Ben Nadel
On User Experience (UX) Design, JavaScript, ColdFusion, Node.js, Life, and Love.
I am the chief technical officer at InVision App, Inc - a prototyping and collaboration platform for designers, built by designers. I also rock out in JavaScript and ColdFusion 24x7.
Meanwhile on Twitter
Loading latest tweet...
Ben Nadel at cf.Objective() 2011 (Minneapolis, MN) with:

REReplace() + Java + Function Pointers = Freakin' Sexy!

By Ben Nadel on
Tags: ColdFusion

I had blogged a little while ago about how awesome it was in Javascript that the String::replace() method could take a function pointer as its replace-with argument and have each match get thrown to the function for evaluation. Unfortunately, I cannot find a native way to do this in ColdFusion. It seems that the replace-with argument gets evaluated once - there is no per-match evaluation.
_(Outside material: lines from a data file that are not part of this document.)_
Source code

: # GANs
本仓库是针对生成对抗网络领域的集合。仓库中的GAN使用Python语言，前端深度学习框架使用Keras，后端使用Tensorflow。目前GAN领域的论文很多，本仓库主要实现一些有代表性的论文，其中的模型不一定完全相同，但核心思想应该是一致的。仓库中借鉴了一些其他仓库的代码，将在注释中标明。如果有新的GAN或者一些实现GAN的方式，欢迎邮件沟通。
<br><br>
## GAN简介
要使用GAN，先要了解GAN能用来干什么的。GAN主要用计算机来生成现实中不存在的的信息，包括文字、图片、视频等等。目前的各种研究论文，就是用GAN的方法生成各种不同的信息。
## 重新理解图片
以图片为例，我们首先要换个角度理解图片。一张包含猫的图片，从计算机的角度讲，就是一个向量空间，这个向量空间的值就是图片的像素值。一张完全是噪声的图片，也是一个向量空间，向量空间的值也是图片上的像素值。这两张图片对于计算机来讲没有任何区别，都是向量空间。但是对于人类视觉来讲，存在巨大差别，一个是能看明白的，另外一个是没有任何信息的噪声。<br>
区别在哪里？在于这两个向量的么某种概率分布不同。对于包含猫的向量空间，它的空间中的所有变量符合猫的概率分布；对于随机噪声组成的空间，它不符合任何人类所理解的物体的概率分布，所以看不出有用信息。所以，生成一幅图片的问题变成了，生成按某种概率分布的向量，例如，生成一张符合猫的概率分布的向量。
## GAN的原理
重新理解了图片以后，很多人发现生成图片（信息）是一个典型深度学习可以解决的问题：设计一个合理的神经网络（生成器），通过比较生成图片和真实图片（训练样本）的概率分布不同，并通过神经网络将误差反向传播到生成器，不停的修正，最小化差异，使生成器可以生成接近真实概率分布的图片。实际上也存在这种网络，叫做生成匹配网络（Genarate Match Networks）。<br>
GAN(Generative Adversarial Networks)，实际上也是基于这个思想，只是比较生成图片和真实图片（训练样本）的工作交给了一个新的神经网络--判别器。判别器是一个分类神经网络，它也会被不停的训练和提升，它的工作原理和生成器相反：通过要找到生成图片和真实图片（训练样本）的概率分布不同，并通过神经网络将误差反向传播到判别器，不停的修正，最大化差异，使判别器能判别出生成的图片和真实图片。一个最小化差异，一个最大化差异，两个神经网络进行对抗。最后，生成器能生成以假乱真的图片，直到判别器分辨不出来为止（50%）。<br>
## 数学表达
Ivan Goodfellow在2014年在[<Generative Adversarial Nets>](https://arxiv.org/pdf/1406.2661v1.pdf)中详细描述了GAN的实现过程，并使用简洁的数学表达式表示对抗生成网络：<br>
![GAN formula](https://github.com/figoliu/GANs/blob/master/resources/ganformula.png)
This, however IS possible if you leverage the Pattern Matcher in Java. That Pattern Matcher runs through a string and finds every matching substring. So, what I was trying to do was mimic the way Javascript performs this. Like I have demonstrated before, Javascript can take either a string as the replace-with argument OR a function pointer. I wanted to do the same thing:

  • <!--- This takes a string replace-with argument. --->
  • <cfset strText = JREReplace(
  • strText,
  • "([a-z]+)",
  • "--->$1<---",
  • "ALL"
  • ) />
  •  
  • <!--- This takes a function pointer replace-with argument. --->
  • <cfset strText = JREReplace(
  • strText,
  • "([a-z]+)",
  • fnHelperMethod,
  • "ALL"
  • ) />

Notice there that the REReplace method starts with "J". That is because it is performing JAVA replace calls. You have to be careful with Java as it uses a slightly different notation. Groups are reference via the dollar sign "$" and NOT the "\" like ColdFusion regular expression replace does.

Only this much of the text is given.